● **DATA FOR THIS TASK**
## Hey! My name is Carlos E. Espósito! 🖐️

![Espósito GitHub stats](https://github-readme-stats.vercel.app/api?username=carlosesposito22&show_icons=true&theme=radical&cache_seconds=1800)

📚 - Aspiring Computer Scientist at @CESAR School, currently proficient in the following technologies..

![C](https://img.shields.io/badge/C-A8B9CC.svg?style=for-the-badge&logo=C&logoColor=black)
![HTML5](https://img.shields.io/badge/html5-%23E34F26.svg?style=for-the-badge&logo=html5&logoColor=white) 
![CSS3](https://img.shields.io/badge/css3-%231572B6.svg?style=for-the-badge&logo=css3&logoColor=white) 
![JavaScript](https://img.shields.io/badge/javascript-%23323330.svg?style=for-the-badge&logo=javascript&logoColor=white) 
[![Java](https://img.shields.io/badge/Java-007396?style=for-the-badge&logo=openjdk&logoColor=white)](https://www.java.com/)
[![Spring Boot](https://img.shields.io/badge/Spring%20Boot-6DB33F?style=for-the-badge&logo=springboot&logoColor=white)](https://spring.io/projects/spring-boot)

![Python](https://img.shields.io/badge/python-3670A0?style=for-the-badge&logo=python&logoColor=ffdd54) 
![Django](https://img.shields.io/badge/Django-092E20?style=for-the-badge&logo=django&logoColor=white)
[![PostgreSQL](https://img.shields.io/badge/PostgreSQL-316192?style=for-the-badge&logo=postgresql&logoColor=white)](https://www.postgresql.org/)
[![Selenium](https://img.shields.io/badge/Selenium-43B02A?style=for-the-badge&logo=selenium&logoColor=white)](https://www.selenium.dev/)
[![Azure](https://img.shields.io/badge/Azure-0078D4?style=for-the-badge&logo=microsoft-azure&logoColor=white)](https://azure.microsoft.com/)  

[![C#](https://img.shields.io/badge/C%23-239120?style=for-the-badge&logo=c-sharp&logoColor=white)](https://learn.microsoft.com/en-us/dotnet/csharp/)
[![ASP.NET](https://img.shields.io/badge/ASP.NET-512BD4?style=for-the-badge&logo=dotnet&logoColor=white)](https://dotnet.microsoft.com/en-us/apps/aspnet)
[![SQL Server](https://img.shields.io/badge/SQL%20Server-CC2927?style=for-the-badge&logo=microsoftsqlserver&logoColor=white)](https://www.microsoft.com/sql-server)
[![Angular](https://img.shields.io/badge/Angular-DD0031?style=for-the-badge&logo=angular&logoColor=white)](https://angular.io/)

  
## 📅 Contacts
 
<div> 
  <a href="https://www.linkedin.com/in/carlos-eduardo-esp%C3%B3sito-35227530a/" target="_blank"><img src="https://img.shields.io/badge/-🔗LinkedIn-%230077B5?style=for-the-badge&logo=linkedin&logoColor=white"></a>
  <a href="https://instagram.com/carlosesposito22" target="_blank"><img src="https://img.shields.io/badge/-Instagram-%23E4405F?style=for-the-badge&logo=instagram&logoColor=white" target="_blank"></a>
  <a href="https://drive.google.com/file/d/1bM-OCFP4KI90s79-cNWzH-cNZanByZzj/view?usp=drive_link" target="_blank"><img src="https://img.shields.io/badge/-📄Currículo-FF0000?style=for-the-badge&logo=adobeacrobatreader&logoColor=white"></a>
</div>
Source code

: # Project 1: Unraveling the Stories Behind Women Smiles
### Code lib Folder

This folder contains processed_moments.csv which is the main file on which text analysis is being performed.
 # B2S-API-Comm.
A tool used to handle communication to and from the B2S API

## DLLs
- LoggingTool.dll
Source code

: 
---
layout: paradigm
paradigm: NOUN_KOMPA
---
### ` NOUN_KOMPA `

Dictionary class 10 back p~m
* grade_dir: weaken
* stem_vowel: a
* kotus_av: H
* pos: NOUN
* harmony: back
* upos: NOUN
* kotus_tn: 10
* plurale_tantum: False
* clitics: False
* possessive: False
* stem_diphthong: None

● **WHAT YOU ARE ASKED TO DO**
Starting at the line in the records above that contains "## 📅 Contacts", output every line up to and including the last one, with nothing added.

● **SOLUTION TO THIS PROBLEM**
## 📅 Contacts
 
<div> 
  <a href="https://www.linkedin.com/in/carlos-eduardo-esp%C3%B3sito-35227530a/" target="_blank"><img src="https://img.shields.io/badge/-🔗LinkedIn-%230077B5?style=for-the-badge&logo=linkedin&logoColor=white"></a>
  <a href="https://instagram.com/carlosesposito22" target="_blank"><img src="https://img.shields.io/badge/-Instagram-%23E4405F?style=for-the-badge&logo=instagram&logoColor=white" target="_blank"></a>
  <a href="https://drive.google.com/file/d/1bM-OCFP4KI90s79-cNWzH-cNZanByZzj/view?usp=drive_link" target="_blank"><img src="https://img.shields.io/badge/-📄Currículo-FF0000?style=for-the-badge&logo=adobeacrobatreader&logoColor=white"></a>
</div>
Source code

: # Project 1: Unraveling the Stories Behind Women Smiles
### Code lib Folder

This folder contains processed_moments.csv which is the main file on which text analysis is being performed.
 # B2S-API-Comm.
A tool used to handle communication to and from the B2S API

## DLLs
- LoggingTool.dll
Source code

: 
---
layout: paradigm
paradigm: NOUN_KOMPA
---
### ` NOUN_KOMPA `

Dictionary class 10 back p~m
* grade_dir: weaken
* stem_vowel: a
* kotus_av: H
* pos: NOUN
* harmony: back
* upos: NOUN
* kotus_tn: 10
* plurale_tantum: False
* clitics: False
* possessive: False
* stem_diphthong: None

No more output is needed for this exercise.